Sobre el escenario estaban María Luisa Clark, Iliana Pavón, Yuri Hernández, Ernesto Infante, Marquitos, Martín Arranz y otras figuras que Isabel recuerda como parte de un elenco excepcional. Ella miraba.

Había llegado hasta allí siguiendo una ruta que inicialmente parecía conducirla hacia otro sitio. Lo que quería era cantar, pero entonces la opción más cercana era estudiar Dirección Coral. Se decidió por ella hasta que, durante su pase de nivel de la Escuela Elemental de Arte Raúl Gómez García al Conservatorio de Música José María Ochoa, ocurrió algo que modificó el trayecto: abrieron una unidad artística de Canto Lírico.

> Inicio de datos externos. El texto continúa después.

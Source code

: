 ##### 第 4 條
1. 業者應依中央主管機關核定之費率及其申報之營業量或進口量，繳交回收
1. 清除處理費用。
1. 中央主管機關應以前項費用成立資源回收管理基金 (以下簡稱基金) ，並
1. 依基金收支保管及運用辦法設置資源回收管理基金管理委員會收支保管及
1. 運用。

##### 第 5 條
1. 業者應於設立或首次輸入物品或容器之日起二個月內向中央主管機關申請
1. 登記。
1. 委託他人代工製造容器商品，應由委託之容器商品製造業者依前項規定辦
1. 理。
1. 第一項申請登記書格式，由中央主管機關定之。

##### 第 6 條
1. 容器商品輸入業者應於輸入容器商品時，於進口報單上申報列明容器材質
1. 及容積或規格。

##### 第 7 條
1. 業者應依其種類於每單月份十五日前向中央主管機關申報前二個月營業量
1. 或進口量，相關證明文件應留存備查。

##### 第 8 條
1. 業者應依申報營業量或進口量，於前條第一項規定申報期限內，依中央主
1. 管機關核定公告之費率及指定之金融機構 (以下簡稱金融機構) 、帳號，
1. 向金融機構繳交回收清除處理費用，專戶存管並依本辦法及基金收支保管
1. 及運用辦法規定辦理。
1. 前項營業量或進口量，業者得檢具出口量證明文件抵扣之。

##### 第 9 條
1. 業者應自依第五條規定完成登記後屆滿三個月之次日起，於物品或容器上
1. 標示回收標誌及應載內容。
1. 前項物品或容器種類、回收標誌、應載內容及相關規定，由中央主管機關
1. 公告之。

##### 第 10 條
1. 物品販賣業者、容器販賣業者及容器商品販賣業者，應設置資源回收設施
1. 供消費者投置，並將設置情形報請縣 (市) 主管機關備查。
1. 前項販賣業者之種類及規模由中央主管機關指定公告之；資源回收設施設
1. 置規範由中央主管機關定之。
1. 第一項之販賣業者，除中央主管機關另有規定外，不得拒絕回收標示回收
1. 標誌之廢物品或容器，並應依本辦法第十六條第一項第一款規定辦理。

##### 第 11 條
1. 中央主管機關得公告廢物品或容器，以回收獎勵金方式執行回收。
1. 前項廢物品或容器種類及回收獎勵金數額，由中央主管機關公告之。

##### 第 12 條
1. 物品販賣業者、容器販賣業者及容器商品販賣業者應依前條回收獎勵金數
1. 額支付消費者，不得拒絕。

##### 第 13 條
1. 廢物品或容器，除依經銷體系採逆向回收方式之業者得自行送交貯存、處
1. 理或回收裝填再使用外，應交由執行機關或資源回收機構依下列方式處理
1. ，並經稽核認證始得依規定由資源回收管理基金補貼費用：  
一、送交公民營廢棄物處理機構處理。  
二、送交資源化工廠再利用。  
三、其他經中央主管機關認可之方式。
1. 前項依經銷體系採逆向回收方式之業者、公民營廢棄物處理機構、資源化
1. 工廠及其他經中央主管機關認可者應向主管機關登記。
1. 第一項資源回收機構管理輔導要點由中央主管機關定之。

“Vi el cielo abierto. Mi mundo cambió en ese momento y sentí que estaba en el lugar correcto”.

Pero fue aquel ensayo de Los Gavilanes el que terminó de fijar algo. Ver a aquellos artistas actuar y cantar hizo que la lírica dejara de ser únicamente una posibilidad académica. “Ahí quedé prendada para siempre de este género”, recuerda. Desde entonces comenzó una forma de aprendizaje que excedía las clases. Isabel estudiaba también mirando.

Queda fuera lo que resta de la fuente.